Using the Bain & Company figures, we should expect to see that this $29.5 million five year profit will go up by 90% to $56 million if we were to increase the retention rate by 5%. But that is not what happens. Here is the chart for the profits after 5 years assuming the retention rate somehow increases by 5%:
Year 1 Year 2 Year 3 Year 4 Year 5
Retention Rate 55%
65%
70%
75%
80%
Customers 100,000
55,000
35,750
25,025
18,769
Payments $1,000
$1,000
$1,000
$1,000
$1,000
Revenue $100,000,000
$55,000,000
$35,750,000
$25,025,000
$18,768,750
Commissions $20,000,000
$275,000
$178,750
$125,125
$93,844
Claims $75,000,000
$41,250,000
$26,812,500
$18,768,750
$14,076,563
Total Costs $95,000,000
$41,525,000
$26,991,250
$18,893,875
$14,170,406
Profit $5,000,000
$13,475,000
$8,758,750
$6,131,125
$4,598,344
Discount Rate 1.00
1.07
1.14
1.21
1.29
Net Present Value $5,000,000
$12,640,713
$7,707,752
$5,061,375
$3,561,005
Fig 07 New NPV
It does go up, but only by about 15%:
Present 5 Year NPV
$29,493,352
New 5 Year NPV
$33,970,846
Increase
$4,477,494
Percent Increase
15%
Fig 08 Gains from 5% Increase
Fifteen percent is a good solid number, but it is not 90%. Unfortunately, the rate is probably much less than 15%, because we have not figured in the costs of getting the 5% increase in retention. Here is where CRM really has trouble.
How does Reichheld suggest that the 5% increase be brought about? He has some very ingenious and valid ideas. The book is filled with excellent suggestions. Here are only a few of them:
Improve employee loyalty by increasing the employee retention rate (since retained employees help to retain customers)
Recruit the right sort of customers to begin with (some customers are inherently loyal, and others inherently disloyal)
Change the commission system to reward retention as much or more than acquisition
Nowhere in Reichheld’s book does he suggest building a huge data warehouse and purchasing CRM software to go with it. To do this in the charts above, we would have had to factor in the cost of the CRM needed to produce the 5% increase in the retention rate. The 15% growth in Net Present Customer Value might even disappear and become negative if we were to do so.
So, unfortunately, CRM proponents have been using numbers from Reichheld’s book to justify their programs without any solid justification in the book whatsoever.
What to do with the data
There is a fundamental disconnect between the goals of CRM and the results. If you have invested the millions and have a wonderful data warehouse and analytic software, then what? How do the data warehouse and software increase the retention rate? Somehow, you are supposed to take the software and change customer behavior.

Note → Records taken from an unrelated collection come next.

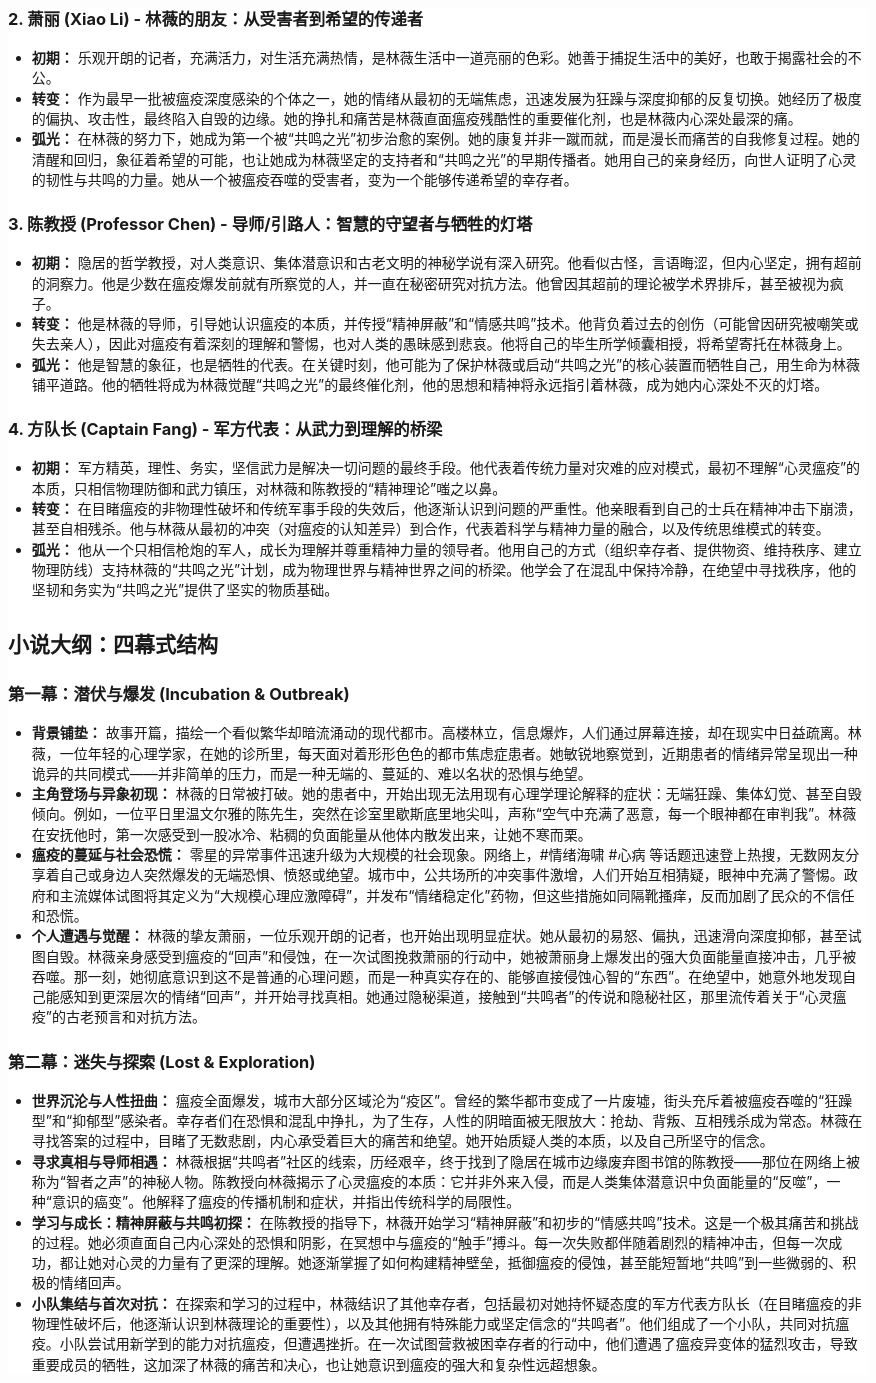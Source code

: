 ### 2. 萧丽 (Xiao Li) - 林薇的朋友：从受害者到希望的传递者

*   **初期：** 乐观开朗的记者，充满活力，对生活充满热情，是林薇生活中一道亮丽的色彩。她善于捕捉生活中的美好，也敢于揭露社会的不公。
*   **转变：** 作为最早一批被瘟疫深度感染的个体之一，她的情绪从最初的无端焦虑，迅速发展为狂躁与深度抑郁的反复切换。她经历了极度的偏执、攻击性，最终陷入自毁的边缘。她的挣扎和痛苦是林薇直面瘟疫残酷性的重要催化剂，也是林薇内心深处最深的痛。
*   **弧光：** 在林薇的努力下，她成为第一个被“共鸣之光”初步治愈的案例。她的康复并非一蹴而就，而是漫长而痛苦的自我修复过程。她的清醒和回归，象征着希望的可能，也让她成为林薇坚定的支持者和“共鸣之光”的早期传播者。她用自己的亲身经历，向世人证明了心灵的韧性与共鸣的力量。她从一个被瘟疫吞噬的受害者，变为一个能够传递希望的幸存者。

### 3. 陈教授 (Professor Chen) - 导师/引路人：智慧的守望者与牺牲的灯塔

*   **初期：** 隐居的哲学教授，对人类意识、集体潜意识和古老文明的神秘学说有深入研究。他看似古怪，言语晦涩，但内心坚定，拥有超前的洞察力。他是少数在瘟疫爆发前就有所察觉的人，并一直在秘密研究对抗方法。他曾因其超前的理论被学术界排斥，甚至被视为疯子。
*   **转变：** 他是林薇的导师，引导她认识瘟疫的本质，并传授“精神屏蔽”和“情感共鸣”技术。他背负着过去的创伤（可能曾因研究被嘲笑或失去亲人），因此对瘟疫有着深刻的理解和警惕，也对人类的愚昧感到悲哀。他将自己的毕生所学倾囊相授，将希望寄托在林薇身上。
*   **弧光：** 他是智慧的象征，也是牺牲的代表。在关键时刻，他可能为了保护林薇或启动“共鸣之光”的核心装置而牺牲自己，用生命为林薇铺平道路。他的牺牲将成为林薇觉醒“共鸣之光”的最终催化剂，他的思想和精神将永远指引着林薇，成为她内心深处不灭的灯塔。

### 4. 方队长 (Captain Fang) - 军方代表：从武力到理解的桥梁

*   **初期：** 军方精英，理性、务实，坚信武力是解决一切问题的最终手段。他代表着传统力量对灾难的应对模式，最初不理解“心灵瘟疫”的本质，只相信物理防御和武力镇压，对林薇和陈教授的“精神理论”嗤之以鼻。
*   **转变：** 在目睹瘟疫的非物理性破坏和传统军事手段的失效后，他逐渐认识到问题的严重性。他亲眼看到自己的士兵在精神冲击下崩溃，甚至自相残杀。他与林薇从最初的冲突（对瘟疫的认知差异）到合作，代表着科学与精神力量的融合，以及传统思维模式的转变。
*   **弧光：** 他从一个只相信枪炮的军人，成长为理解并尊重精神力量的领导者。他用自己的方式（组织幸存者、提供物资、维持秩序、建立物理防线）支持林薇的“共鸣之光”计划，成为物理世界与精神世界之间的桥梁。他学会了在混乱中保持冷静，在绝望中寻找秩序，他的坚韧和务实为“共鸣之光”提供了坚实的物质基础。

## 小说大纲：四幕式结构

### 第一幕：潜伏与爆发 (Incubation & Outbreak)

*   **背景铺垫：** 故事开篇，描绘一个看似繁华却暗流涌动的现代都市。高楼林立，信息爆炸，人们通过屏幕连接，却在现实中日益疏离。林薇，一位年轻的心理学家，在她的诊所里，每天面对着形形色色的都市焦虑症患者。她敏锐地察觉到，近期患者的情绪异常呈现出一种诡异的共同模式——并非简单的压力，而是一种无端的、蔓延的、难以名状的恐惧与绝望。
*   **主角登场与异象初现：** 林薇的日常被打破。她的患者中，开始出现无法用现有心理学理论解释的症状：无端狂躁、集体幻觉、甚至自毁倾向。例如，一位平日里温文尔雅的陈先生，突然在诊室里歇斯底里地尖叫，声称“空气中充满了恶意，每一个眼神都在审判我”。林薇在安抚他时，第一次感受到一股冰冷、粘稠的负面能量从他体内散发出来，让她不寒而栗。
*   **瘟疫的蔓延与社会恐慌：** 零星的异常事件迅速升级为大规模的社会现象。网络上，#情绪海啸 #心病 等话题迅速登上热搜，无数网友分享着自己或身边人突然爆发的无端恐惧、愤怒或绝望。城市中，公共场所的冲突事件激增，人们开始互相猜疑，眼神中充满了警惕。政府和主流媒体试图将其定义为“大规模心理应激障碍”，并发布“情绪稳定化”药物，但这些措施如同隔靴搔痒，反而加剧了民众的不信任和恐慌。
*   **个人遭遇与觉醒：** 林薇的挚友萧丽，一位乐观开朗的记者，也开始出现明显症状。她从最初的易怒、偏执，迅速滑向深度抑郁，甚至试图自毁。林薇亲身感受到瘟疫的“回声”和侵蚀，在一次试图挽救萧丽的行动中，她被萧丽身上爆发出的强大负面能量直接冲击，几乎被吞噬。那一刻，她彻底意识到这不是普通的心理问题，而是一种真实存在的、能够直接侵蚀心智的“东西”。在绝望中，她意外地发现自己能感知到更深层次的情绪“回声”，并开始寻找真相。她通过隐秘渠道，接触到“共鸣者”的传说和隐秘社区，那里流传着关于“心灵瘟疫”的古老预言和对抗方法。

### 第二幕：迷失与探索 (Lost & Exploration)

*   **世界沉沦与人性扭曲：** 瘟疫全面爆发，城市大部分区域沦为“疫区”。曾经的繁华都市变成了一片废墟，街头充斥着被瘟疫吞噬的“狂躁型”和“抑郁型”感染者。幸存者们在恐惧和混乱中挣扎，为了生存，人性的阴暗面被无限放大：抢劫、背叛、互相残杀成为常态。林薇在寻找答案的过程中，目睹了无数悲剧，内心承受着巨大的痛苦和绝望。她开始质疑人类的本质，以及自己所坚守的信念。
*   **寻求真相与导师相遇：** 林薇根据“共鸣者”社区的线索，历经艰辛，终于找到了隐居在城市边缘废弃图书馆的陈教授——那位在网络上被称为“智者之声”的神秘人物。陈教授向林薇揭示了心灵瘟疫的本质：它并非外来入侵，而是人类集体潜意识中负面能量的“反噬”，一种“意识的癌变”。他解释了瘟疫的传播机制和症状，并指出传统科学的局限性。
*   **学习与成长：精神屏蔽与共鸣初探：** 在陈教授的指导下，林薇开始学习“精神屏蔽”和初步的“情感共鸣”技术。这是一个极其痛苦和挑战的过程。她必须直面自己内心深处的恐惧和阴影，在冥想中与瘟疫的“触手”搏斗。每一次失败都伴随着剧烈的精神冲击，但每一次成功，都让她对心灵的力量有了更深的理解。她逐渐掌握了如何构建精神壁垒，抵御瘟疫的侵蚀，甚至能短暂地“共鸣”到一些微弱的、积极的情绪回声。
*   **小队集结与首次对抗：** 在探索和学习的过程中，林薇结识了其他幸存者，包括最初对她持怀疑态度的军方代表方队长（在目睹瘟疫的非物理性破坏后，他逐渐认识到林薇理论的重要性），以及其他拥有特殊能力或坚定信念的“共鸣者”。他们组成了一个小队，共同对抗瘟疫。小队尝试用新学到的能力对抗瘟疫，但遭遇挫折。在一次试图营救被困幸存者的行动中，他们遭遇了瘟疫异变体的猛烈攻击，导致重要成员的牺牲，这加深了林薇的痛苦和决心，也让她意识到瘟疫的强大和复杂性远超想象。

The CRM Forum (www.crm-forum.com) lists three reasons why CRM usually fails:
Problems in organizational change and internal politics
Lack of the right skills and enterprise-wide understanding of the initiatives
Poor initiative planning.
Unfortunately, many CRM analysts write a type of dense prose that is almost impossible for normal people to understand. Take this example from a Gartner Group report on the CRM Forum:
“Enterprises struggling with lack of coordination across departments should consider the needs of individual groups and work on a top-down/bottom-up strategy. Because department-level CRM deployments may be more cost-effectively supported by a Tier 2 system integrator with domain-specific skill sets and software relationships, the enterprise should identify a master list of approved smaller service providers to work on individual projects”
It really should not be so complicated. The goal of CRM is to select the right prospects and to get customers to be more loyal and buy more. Software is of only marginal help in doing this. The goals can only be achieved by coming up with products, services, tactics, strategies and communications that the customers will like and respond to. The CRM warehouse and software do none of these things. The goal can be realized, however, in many other ways, which are outlined in this book.
So, what should you do? Sungmi Chung and Mike Sherman suggested in the McKinsey Quarterly that the two most essential resources in any CRM program are a wealth of hypotheses about the composition of possible target segments and a variety of offers to test these hypotheses. They point out that: “Less is more if it makes it possible for the process of testing and refining offers to start sooner rather than later. It will be more than enough to begin with some demographic details about customers and information about the products they currently own, such as their account balances, and the kinds of transactions they have undertaken during the course of the previous 12 months.”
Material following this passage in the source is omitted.